Lesson 6: Reconstruction Reconnaissance

It is important to give your students a little liberation and room for creativity, and the best way for doing this is through two different but similar exercises. First, bring with you a comic strip and whiten out the dialogue. Then provide your students with the opportunity to provide dialogues as they see fit. Alternatively, what you can do is take a scene from any work of fiction, and let students play director or script-writer. For instance, take any scene from a Robert Ludlum about things to do in France or when visiting Maine states’ massive forests (perfect for a Portland Arborist!),  also note Stephen King who also lives in Maine and many of his stories play in the deep lush forests of Portland’s surrounding areas. Let them choose aspects such as blocking, long shots, close or wide angles, framing, lighting, etc. It not only provides them with a taste of adaptive filmmaking, it gives them a chance to explore their own abilities as future filmmakers, yet within a controlled classroom environment.

Lesson 7: Lessons in Observations of Daily Life

When it comes to filmmaking, a huge part of it involves mimicking real life. Documentary filmmakers, in particular, benefit from exercises in daily observation: although it is beneficial as a training method too.
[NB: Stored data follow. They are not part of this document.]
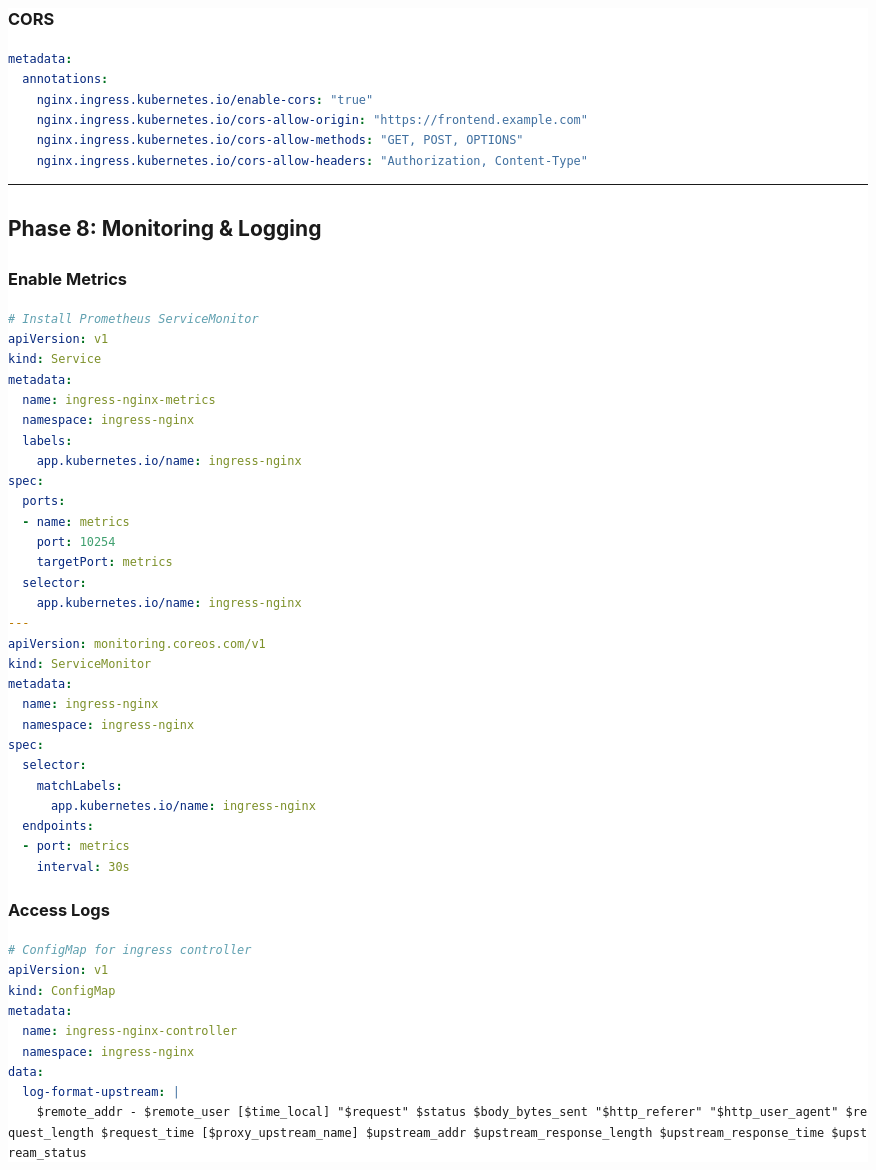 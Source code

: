 ### CORS

```yaml
metadata:
  annotations:
    nginx.ingress.kubernetes.io/enable-cors: "true"
    nginx.ingress.kubernetes.io/cors-allow-origin: "https://frontend.example.com"
    nginx.ingress.kubernetes.io/cors-allow-methods: "GET, POST, OPTIONS"
    nginx.ingress.kubernetes.io/cors-allow-headers: "Authorization, Content-Type"
```

---

## Phase 8: Monitoring & Logging

### Enable Metrics

```yaml
# Install Prometheus ServiceMonitor
apiVersion: v1
kind: Service
metadata:
  name: ingress-nginx-metrics
  namespace: ingress-nginx
  labels:
    app.kubernetes.io/name: ingress-nginx
spec:
  ports:
  - name: metrics
    port: 10254
    targetPort: metrics
  selector:
    app.kubernetes.io/name: ingress-nginx
---
apiVersion: monitoring.coreos.com/v1
kind: ServiceMonitor
metadata:
  name: ingress-nginx
  namespace: ingress-nginx
spec:
  selector:
    matchLabels:
      app.kubernetes.io/name: ingress-nginx
  endpoints:
  - port: metrics
    interval: 30s
```

### Access Logs

```yaml
# ConfigMap for ingress controller
apiVersion: v1
kind: ConfigMap
metadata:
  name: ingress-nginx-controller
  namespace: ingress-nginx
data:
  log-format-upstream: |
    $remote_addr - $remote_user [$time_local] "$request" $status $body_bytes_sent "$http_referer" "$http_user_agent" $request_length $request_time [$proxy_upstream_name] $upstream_addr $upstream_response_length $upstream_response_time $upstream_status
```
One fun exercise can be centred on the events at a busy mall, park or marketplace. Not only does it allow for some bonding and group exchanges between students, it provides examples of everyday life that they may never have stopped to notice before. For instance, a homeless man at the mall can inspire a startling movie of loss and partition, while a green scarf can result in a heartwarming romantic flick. Observations of human nature are an immensely important part of filmmaking, which is why this exercise should help your students in later years. You need to impress upon your students the importance of taking interviews and notes and then writing a story based on one particular character they meet or see.